Bit late to this...I'm surprised that no one mentioned Symfony's VarDumper
component that Laravel includes, in part, for its dd()
(and lesser-known, dump()
) utility functions.
$dumpMe = new App\User([ 'name' => 'Cy Rossignol' ]);
(new Symfony\Component\VarDumper\Dumper\CliDumper())->dump(
(new Symfony\Component\VarDumper\Cloner\VarCloner())->cloneVar($dumpMe)
);
There's a bit more code needed, but, in return, we get nice formatted, readable output in the console—especially useful for debugging complex objects or arrays:
App\User {#17
#attributes: array:1 [
"name" => "Cy Rossignol"
]
#fillable: array:3 [
0 => "name"
1 => "email"
2 => "password"
]
#guarded: array:1 [
0 => "*"
]
#primaryKey: "id"
#casts: []
#dates: []
#relations: []
... etc ...
}
To take this a step further, we can even colorize the output!
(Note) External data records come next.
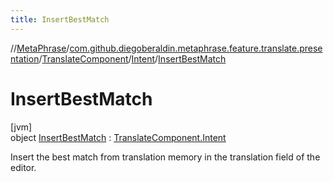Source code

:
 ```yaml
---
title: InsertBestMatch
---
```

//[MetaPhrase](../../../../../index.html)/[com.github.diegoberaldin.metaphrase.feature.translate.presentation](../../../index.html)/[TranslateComponent](../../index.html)/[Intent](../index.html)/[InsertBestMatch](index.html)



# InsertBestMatch



[jvm]\
object [InsertBestMatch](index.html) : [TranslateComponent.Intent](../index.html)

Insert the best match from translation memory in the translation field of the editor.


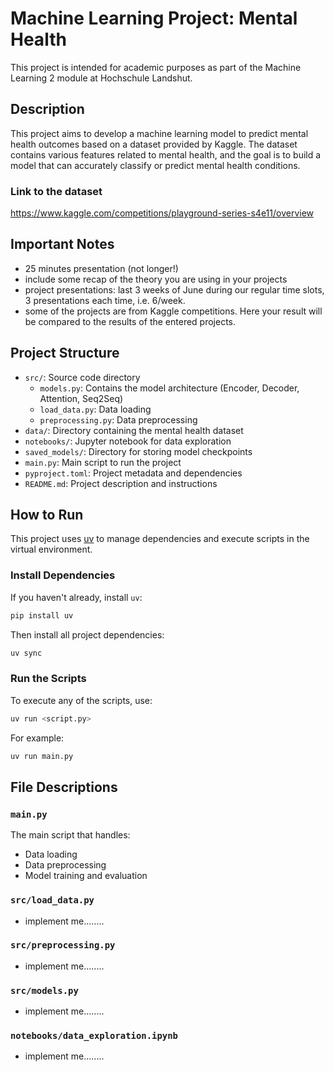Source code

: # Machine Learning Project: Mental Health

This project is intended for academic purposes as part of the Machine Learning 2 module at Hochschule Landshut.

## Description
This project aims to develop a machine learning model to predict mental health outcomes based on a dataset provided by Kaggle. The dataset contains various features related to mental health, and the goal is to build a model that can accurately classify or predict mental health conditions.

### Link to the dataset
https://www.kaggle.com/competitions/playground-series-s4e11/overview



## Important Notes

- 25 minutes presentation (not longer!)
- include some recap of the theory you are using in your projects
- project presentations: last 3 weeks of June during our regular time slots, 3 presentations each time, i.e. 6/week.
- some of the projects are from Kaggle competitions. Here your result will be compared to the results of the entered projects.



## Project Structure

- `src/`: Source code directory
  - `models.py`: Contains the model architecture (Encoder, Decoder, Attention, Seq2Seq)
  - `load_data.py`: Data loading
  - `preprocessing.py`: Data preprocessing
- `data/`: Directory containing the mental health dataset
- `notebooks/`: Jupyter notebook for data exploration
- `saved_models/`: Directory for storing model checkpoints
- `main.py`: Main script to run the project
- `pyproject.toml`: Project metadata and dependencies
- `README.md`: Project description and instructions

## How to Run

This project uses [uv](https://github.com/astral-sh/uv) to manage dependencies and execute scripts in the virtual environment.

### Install Dependencies

If you haven't already, install `uv`:

```bash
pip install uv
```

Then install all project dependencies:

```bash
uv sync
```

### Run the Scripts

To execute any of the scripts, use:

```bash
uv run <script.py>
```

For example:

```bash
uv run main.py
```

## File Descriptions

### `main.py`
The main script that handles:
- Data loading
- Data preprocessing
- Model training and evaluation

### `src/load_data.py`
- implement me........

### `src/preprocessing.py`
- implement me........

### `src/models.py`
- implement me........

### `notebooks/data_exploration.ipynb`
- implement me........

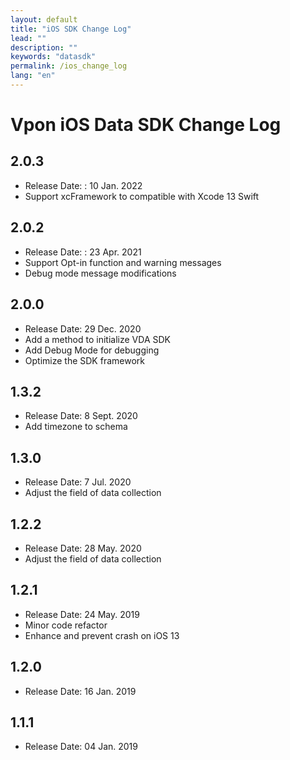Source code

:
 ```yaml
---
layout: default
title: "iOS SDK Change Log"
lead: ""
description: ""
keywords: "datasdk"
permalink: /ios_change_log
lang: "en"
---
```


# Vpon iOS Data SDK Change Log

## 2.0.3

* Release Date: : 10 Jan. 2022
* Support xcFramework to compatible with Xcode 13 Swift

## 2.0.2

* Release Date: : 23 Apr. 2021
* Support Opt-in function and warning messages
* Debug mode message modifications


## 2.0.0

* Release Date: 29 Dec. 2020
* Add a method to initialize VDA SDK
* Add Debug Mode for debugging
* Optimize the SDK framework


## 1.3.2

* Release Date: 8 Sept. 2020
* Add timezone to schema

## 1.3.0

* Release Date: 7 Jul. 2020
* Adjust the field of data collection


## 1.2.2

* Release Date: 28 May. 2020
* Adjust the field of data collection


## 1.2.1

* Release Date: 24 May. 2019
* Minor code refactor
* Enhance and prevent crash on iOS 13


## 1.2.0

* Release Date: 16 Jan. 2019

## 1.1.1

* Release Date: 04 Jan. 2019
Add this helper function to the project to save some typing:
function toConsole($var)
{
$dumper = new Symfony\Component\VarDumper\Dumper\CliDumper();
$dumper->setColors(true);
$dumper->dump((new Symfony\Component\VarDumper\Cloner\VarCloner())->cloneVar($var));
}
If we're running the app behind a full webserver (like Apache or Nginx—not artisan serve
), we can modify this function slightly to send the dumper's prettified output to the log (typically storage/logs/laravel.log):
function toLog($var)
{
$lines = [ 'Dump:' ];
$dumper = new Symfony\Component\VarDumper\Dumper\CliDumper();
$dumper->setColors(true);
$dumper->setOutput(function ($line) use (&$lines) {
$lines[] = $line;
});
$dumper->dump((new Symfony\Component\VarDumper\Cloner\VarCloner())->cloneVar($var));
Log::debug(implode(PHP_EOL, $lines));
}
...and, of course, watch the log using:
$ tail -f storage/logs/laravel.log
PHP's error_log()
works fine for quick, one-off inspection of simple values, but the functions shown above take the hard work out of debugging some of Laravel's more complicated classes.